Heads bob through the aluminum tunnel like gulls on the bay (bay-gulls), some moving faster than others—moving on a moving sidewalk, wary of the sudden deceleration of stationary ground after their double-time progress halves to mortal speed—and a dull rumble forces its way through the din of bags on wheels, cell phones, and muffled, incoherent public announcements. Anonymity is near-assured, John Does all face down in their newspapers, unless a chance collision with another personality-free pedestrian produces a familiar, somewhat peeved face and a few muttered words of destination and time-frame. Meeting someone there is like walking into an occupied restroom stall.

This is not a place to spend five hours, watching seven shifts of diners gorge themselves on Legal Sea Food, the enticing smell of lobster growing repulsive after thirty minutes of exposure, butter dripping down hands staining thin paper napkins translucent like the sheen of an onion. Five hours here will treat you to a barrage of sleeping travelers, tossing on awkward rows of chairs, rolling into their slightly uncomfortable corners. You’ll count fifteen Discmen, headphones adding another layer of “don’t talk to me, don’t look at me, don’t think about who I am” to the already impenetrable furrowed newspaper brow. For five hours, you’ll dream of your impossible destination, imagining the Purgatory of seat 37E as inconceivably better than this seafoodstinking Gate 4 Hell. And then you’ll go.

Slowly.

Into the pub.

To lobster replaced by Irish pizza (PIZZA in IRELAND?!?). You’ll ask for Harp and the barkeep’ll scoff like you’ve declared the Irish national football team inferior to that of England.

“Tha’s me grandda’s fav’rite drank, son. Arr yeh to-tally sure it’s what you’ll be havin’?” You’ll only need a half-second to come up with your response.

“Well, I s’pose not then. I’ll have a pint of Guinness.”

“Yeh, tha’s better. One point, cumin’ up.”

The Breakfast pizza has blood sausage, baked beans, and fried eggs on top. The desserts include deep-fried Mars bars and Twinkies, and all you’ll think is “I knew Ireland was the ‘fastest growing country in the EU’ but I didn’t think they meant waistlines.”

To later a few pints deeper and hearing other American voices, this time not from the uncomfortable, bloated family sitting down around a Breakfast Pizza but from the slender girls standing around a higher table laughing. The blonde, the redhead, and the brunette walked into the bar and…

They’ll look like college students, and you’ll look like college students, and only one group will be honest about whether they are actually college students, but your pulse will quicken because the prettiest one, the taller blonde one (Have I ever been with a blonde? Do I like blondes?

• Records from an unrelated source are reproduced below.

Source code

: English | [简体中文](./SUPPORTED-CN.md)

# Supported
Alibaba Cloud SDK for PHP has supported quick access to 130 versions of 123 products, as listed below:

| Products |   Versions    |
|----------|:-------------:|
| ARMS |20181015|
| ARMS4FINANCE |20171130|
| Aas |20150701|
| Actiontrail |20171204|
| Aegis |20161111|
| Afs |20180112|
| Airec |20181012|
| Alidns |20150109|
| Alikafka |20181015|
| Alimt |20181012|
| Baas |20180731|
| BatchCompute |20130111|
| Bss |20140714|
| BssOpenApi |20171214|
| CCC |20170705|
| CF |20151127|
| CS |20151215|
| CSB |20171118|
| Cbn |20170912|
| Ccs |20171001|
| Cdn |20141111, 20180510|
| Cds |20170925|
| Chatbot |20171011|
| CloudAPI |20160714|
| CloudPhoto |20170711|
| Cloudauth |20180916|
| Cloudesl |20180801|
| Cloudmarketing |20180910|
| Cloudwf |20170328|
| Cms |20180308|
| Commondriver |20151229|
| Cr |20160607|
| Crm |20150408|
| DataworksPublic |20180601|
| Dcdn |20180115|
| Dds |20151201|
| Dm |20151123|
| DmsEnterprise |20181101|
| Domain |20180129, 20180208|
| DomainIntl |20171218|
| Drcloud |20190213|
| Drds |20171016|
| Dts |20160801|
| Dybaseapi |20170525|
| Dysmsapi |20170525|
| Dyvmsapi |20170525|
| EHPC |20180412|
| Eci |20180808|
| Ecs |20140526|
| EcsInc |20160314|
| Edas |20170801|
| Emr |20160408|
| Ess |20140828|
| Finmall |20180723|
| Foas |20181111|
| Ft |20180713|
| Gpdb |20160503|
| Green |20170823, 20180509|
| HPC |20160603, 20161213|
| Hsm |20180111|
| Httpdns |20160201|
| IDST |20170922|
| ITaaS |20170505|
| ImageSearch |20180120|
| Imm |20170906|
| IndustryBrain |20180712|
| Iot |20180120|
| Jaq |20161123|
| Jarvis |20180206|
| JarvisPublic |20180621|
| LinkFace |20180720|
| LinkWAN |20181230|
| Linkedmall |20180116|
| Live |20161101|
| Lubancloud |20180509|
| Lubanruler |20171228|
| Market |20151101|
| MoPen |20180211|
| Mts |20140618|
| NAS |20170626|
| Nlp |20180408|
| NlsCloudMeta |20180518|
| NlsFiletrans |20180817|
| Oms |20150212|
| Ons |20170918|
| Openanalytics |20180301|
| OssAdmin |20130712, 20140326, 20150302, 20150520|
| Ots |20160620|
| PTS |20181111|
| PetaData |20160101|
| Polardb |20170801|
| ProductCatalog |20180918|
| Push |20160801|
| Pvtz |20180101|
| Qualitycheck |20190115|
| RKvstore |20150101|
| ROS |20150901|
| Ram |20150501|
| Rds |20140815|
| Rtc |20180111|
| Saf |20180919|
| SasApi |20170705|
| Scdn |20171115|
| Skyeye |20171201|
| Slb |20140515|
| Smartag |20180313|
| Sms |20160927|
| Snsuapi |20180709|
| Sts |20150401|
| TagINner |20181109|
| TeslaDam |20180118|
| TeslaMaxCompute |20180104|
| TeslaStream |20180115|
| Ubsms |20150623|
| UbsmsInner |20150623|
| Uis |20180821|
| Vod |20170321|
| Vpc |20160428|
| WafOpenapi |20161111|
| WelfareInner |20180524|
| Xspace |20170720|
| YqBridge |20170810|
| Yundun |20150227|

Should I?) will stride over to your Guinness-soaked table and ask where you’re from.

To later, when you offer to buy Elle a drink because that’s what college students do when they want to pick up chicks, and she’ll laugh and say yeah, I’ll take a Smirnoff Ice, and your Guinness will be dregged so when you get to the bar, four-deep in Galwegians, what a weird name for people from Galway, when you get to the bar you’ll ask for both and get both, Guinness Three Euro, Smirnoff Seven, and your heart will sink into your wallet as you wonder why, in God’s green earth, on this Green Isle, does the synthetic, sickening crap cost twice as much as the whitefoamed, dark manna.

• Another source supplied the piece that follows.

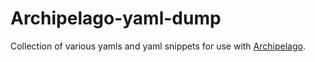 # Archipelago-yaml-dump
Collection of various yamls and yaml snippets for use with [Archipelago](https://github.com/ArchipelagoMW/Archipelago).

And then you’ll have a long, long talk with her about nothing, about Purdue and America and her classes in Galway, and how much you like Joyce and then how much she hates him and then how it’s really just because your parents loved him, that you were probably just influenced by them eventhoughyouweren’t and you reallyreallyloveJoyce. And how you’re a rising junior at Brown, and she’ll know of it, and you’ll have a moment of horror when you imagine the questions she might ask and which will make you betray your terrified inner-high-schooler but she doesn’t and it passes.

And the night out will end soon because you all have to wake up early to do separate things—they have class, you have a boat to the Aerin islands—so she’ll scribble her name and email onto a torn Guinness coaster, and you’ll part, finally, terribly. Back to the hostel which prevented you from “hanging out” more, because who wants to “hang out” when your two friends are sleeping above and beside you in the bunkbeds and a large Frenchman snores down the row.

And the coaster will still reside in your wallet, Guinness-stained and glorious.